TASK REQUIREMENTS: Each line of the records below that holds "Dercon" should be returned.

[Recorded data]
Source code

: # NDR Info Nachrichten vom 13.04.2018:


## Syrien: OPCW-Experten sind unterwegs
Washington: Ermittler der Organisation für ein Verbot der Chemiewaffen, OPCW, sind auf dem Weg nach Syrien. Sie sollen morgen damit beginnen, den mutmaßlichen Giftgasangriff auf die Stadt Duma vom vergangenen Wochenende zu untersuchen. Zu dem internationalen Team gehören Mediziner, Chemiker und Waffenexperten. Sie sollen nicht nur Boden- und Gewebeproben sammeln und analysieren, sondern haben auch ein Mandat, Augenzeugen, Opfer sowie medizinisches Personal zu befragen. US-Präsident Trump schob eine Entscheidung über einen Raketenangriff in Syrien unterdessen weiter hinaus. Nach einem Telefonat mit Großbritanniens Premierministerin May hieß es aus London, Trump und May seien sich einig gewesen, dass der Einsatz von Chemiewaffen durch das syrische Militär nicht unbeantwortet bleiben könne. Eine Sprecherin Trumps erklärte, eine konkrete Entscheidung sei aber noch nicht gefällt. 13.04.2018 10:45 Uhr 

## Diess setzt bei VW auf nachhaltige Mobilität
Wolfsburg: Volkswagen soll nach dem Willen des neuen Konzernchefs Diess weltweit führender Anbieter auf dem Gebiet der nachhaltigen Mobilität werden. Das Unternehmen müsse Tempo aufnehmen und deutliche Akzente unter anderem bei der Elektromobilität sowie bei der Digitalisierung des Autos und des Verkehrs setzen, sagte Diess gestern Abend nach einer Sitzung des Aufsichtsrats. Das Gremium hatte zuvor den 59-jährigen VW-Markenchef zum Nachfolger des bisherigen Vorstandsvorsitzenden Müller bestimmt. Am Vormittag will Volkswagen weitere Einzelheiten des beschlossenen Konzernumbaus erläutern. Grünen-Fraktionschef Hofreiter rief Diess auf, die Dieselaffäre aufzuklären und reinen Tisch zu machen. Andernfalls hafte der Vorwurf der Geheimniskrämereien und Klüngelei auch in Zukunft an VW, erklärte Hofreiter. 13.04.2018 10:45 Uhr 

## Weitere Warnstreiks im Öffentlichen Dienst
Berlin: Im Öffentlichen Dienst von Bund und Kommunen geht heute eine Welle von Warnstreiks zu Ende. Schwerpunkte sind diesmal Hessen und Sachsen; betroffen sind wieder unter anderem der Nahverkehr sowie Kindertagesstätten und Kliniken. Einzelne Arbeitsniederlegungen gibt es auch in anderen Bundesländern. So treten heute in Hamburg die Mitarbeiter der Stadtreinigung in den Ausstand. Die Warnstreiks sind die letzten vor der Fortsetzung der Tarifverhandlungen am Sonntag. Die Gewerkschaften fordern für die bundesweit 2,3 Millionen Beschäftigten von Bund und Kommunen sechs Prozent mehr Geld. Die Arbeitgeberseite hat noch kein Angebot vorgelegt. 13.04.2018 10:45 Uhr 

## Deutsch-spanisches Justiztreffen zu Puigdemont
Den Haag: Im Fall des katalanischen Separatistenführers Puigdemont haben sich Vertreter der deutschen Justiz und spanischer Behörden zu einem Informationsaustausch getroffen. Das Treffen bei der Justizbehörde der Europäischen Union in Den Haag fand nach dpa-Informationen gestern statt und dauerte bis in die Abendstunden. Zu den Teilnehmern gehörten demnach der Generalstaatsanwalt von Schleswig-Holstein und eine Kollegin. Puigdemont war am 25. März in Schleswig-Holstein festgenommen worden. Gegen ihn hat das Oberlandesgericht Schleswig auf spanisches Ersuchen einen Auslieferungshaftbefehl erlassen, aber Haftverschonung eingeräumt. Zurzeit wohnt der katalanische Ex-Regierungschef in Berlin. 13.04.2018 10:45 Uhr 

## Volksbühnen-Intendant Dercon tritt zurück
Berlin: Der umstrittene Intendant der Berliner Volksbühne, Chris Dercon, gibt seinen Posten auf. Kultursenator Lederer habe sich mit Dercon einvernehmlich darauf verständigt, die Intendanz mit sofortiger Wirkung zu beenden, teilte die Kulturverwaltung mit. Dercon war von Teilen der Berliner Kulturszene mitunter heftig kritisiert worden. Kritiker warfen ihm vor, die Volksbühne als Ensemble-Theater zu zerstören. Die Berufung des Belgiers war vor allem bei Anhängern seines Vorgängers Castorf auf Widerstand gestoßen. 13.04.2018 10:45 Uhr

WRITTEN SOLUTION:
## Volksbühnen-Intendant Dercon tritt zurück
Berlin: Der umstrittene Intendant der Berliner Volksbühne, Chris Dercon, gibt seinen Posten auf. Kultursenator Lederer habe sich mit Dercon einvernehmlich darauf verständigt, die Intendanz mit sofortiger Wirkung zu beenden, teilte die Kulturverwaltung mit. Dercon war von Teilen der Berliner Kulturszene mitunter heftig kritisiert worden. Kritiker warfen ihm vor, die Volksbühne als Ensemble-Theater zu zerstören. Die Berufung des Belgiers war vor allem bei Anhängern seines Vorgängers Castorf auf Widerstand gestoßen. 13.04.2018 10:45 Uhr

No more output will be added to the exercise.